#### Work to complete
Say how many lines of the data contain "style", and nothing more.

#### Plain-text document sources
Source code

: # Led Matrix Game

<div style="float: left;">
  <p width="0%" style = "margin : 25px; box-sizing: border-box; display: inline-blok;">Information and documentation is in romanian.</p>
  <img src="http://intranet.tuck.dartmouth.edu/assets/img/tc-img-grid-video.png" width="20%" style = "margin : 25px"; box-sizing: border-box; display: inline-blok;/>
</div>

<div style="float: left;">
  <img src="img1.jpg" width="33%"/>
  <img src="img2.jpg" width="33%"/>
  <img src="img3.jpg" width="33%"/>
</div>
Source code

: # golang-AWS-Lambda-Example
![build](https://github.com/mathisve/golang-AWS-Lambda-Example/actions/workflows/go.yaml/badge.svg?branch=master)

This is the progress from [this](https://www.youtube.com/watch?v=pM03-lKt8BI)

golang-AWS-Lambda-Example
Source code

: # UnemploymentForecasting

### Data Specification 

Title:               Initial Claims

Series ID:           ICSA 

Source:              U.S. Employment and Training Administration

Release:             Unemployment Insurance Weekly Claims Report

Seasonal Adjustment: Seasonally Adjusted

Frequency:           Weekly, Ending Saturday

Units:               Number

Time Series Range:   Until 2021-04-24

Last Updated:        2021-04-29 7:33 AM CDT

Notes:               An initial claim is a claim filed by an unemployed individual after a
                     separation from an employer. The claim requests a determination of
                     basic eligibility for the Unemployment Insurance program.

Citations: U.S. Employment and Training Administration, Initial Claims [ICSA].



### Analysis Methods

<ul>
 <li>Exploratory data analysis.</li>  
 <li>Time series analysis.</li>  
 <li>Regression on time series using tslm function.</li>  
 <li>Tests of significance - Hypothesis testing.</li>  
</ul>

#### Task solution
4